Exercise objective >>
Find the line with "### Step 1: Clone the Repository" in the entries below. Repeat it, every following line, and the line with "#### ImageKit Configuration", exactly and with nothing added.

(Input for this task)

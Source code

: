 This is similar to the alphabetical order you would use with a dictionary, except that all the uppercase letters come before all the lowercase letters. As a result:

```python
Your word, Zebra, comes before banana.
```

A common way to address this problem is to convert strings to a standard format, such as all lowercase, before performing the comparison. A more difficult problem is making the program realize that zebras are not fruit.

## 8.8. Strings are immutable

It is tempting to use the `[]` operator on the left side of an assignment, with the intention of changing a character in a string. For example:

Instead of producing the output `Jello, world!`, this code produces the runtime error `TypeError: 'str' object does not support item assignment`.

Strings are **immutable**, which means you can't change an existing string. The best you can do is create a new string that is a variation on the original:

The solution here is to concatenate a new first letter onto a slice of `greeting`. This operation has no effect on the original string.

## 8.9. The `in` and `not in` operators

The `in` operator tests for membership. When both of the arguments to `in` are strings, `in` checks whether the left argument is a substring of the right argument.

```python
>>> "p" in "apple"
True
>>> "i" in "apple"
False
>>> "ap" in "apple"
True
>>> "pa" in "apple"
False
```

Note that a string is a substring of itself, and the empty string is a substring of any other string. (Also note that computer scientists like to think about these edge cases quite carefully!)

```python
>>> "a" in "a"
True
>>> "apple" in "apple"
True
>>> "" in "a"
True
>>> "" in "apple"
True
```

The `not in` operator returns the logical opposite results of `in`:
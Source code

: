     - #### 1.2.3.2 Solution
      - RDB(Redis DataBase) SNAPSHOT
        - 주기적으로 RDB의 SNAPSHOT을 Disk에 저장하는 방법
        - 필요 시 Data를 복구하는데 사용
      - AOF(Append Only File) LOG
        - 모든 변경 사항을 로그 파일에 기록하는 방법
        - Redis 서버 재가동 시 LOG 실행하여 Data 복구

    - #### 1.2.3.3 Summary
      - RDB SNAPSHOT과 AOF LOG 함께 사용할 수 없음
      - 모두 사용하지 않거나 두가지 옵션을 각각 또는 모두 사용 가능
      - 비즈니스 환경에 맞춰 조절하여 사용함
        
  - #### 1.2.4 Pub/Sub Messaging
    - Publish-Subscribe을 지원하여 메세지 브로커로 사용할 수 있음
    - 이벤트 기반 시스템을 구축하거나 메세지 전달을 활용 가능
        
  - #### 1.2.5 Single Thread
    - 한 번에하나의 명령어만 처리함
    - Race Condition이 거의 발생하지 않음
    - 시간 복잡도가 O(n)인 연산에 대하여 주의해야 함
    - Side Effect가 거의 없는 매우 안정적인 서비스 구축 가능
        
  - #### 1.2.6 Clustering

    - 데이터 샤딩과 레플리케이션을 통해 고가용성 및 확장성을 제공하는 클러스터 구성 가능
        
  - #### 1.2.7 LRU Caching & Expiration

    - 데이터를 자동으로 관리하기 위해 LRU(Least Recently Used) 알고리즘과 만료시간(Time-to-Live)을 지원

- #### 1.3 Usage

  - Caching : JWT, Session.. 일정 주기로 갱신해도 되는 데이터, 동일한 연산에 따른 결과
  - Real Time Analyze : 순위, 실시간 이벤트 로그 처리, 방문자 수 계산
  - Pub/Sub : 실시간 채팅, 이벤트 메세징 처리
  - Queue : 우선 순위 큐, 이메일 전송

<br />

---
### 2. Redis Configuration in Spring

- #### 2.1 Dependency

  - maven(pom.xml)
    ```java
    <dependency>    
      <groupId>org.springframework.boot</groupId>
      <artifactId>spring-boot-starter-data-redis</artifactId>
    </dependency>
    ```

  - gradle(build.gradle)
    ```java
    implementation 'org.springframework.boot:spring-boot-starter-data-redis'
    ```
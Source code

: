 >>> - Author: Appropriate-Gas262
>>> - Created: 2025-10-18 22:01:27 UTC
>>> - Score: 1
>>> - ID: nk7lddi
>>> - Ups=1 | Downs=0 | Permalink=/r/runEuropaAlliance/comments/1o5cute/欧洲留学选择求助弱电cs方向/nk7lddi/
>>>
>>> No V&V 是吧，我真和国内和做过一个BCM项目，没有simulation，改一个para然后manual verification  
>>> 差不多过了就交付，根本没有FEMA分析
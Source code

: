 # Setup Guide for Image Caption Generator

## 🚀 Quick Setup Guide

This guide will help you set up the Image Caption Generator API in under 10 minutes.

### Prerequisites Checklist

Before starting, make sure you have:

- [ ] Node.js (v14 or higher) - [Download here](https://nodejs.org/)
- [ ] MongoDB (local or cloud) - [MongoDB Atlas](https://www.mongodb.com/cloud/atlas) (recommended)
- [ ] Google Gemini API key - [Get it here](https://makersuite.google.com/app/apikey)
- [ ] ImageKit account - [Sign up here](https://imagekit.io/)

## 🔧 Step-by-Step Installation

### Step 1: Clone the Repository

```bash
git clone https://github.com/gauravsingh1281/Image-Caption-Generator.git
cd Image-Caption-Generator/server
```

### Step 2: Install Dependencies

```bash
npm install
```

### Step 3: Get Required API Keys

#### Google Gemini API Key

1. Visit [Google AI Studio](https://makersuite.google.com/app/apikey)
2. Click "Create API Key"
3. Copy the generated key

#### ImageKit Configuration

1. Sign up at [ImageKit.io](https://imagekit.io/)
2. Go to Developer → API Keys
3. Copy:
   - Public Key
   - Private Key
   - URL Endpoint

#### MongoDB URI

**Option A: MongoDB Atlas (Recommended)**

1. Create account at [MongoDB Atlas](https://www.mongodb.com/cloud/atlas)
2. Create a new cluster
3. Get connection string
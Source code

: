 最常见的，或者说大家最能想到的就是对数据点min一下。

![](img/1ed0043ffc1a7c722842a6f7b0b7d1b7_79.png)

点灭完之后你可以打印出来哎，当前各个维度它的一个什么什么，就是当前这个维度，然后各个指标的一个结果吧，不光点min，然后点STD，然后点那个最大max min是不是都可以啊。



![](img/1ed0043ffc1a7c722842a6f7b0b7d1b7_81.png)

(End Input for this task)

Result of the exercise >>
### Step 1: Clone the Repository

```bash
git clone https://github.com/gauravsingh1281/Image-Caption-Generator.git
cd Image-Caption-Generator/server
```

### Step 2: Install Dependencies

```bash
npm install
```

### Step 3: Get Required API Keys

#### Google Gemini API Key

1. Visit [Google AI Studio](https://makersuite.google.com/app/apikey)
2. Click "Create API Key"
3. Copy the generated key

#### ImageKit Configuration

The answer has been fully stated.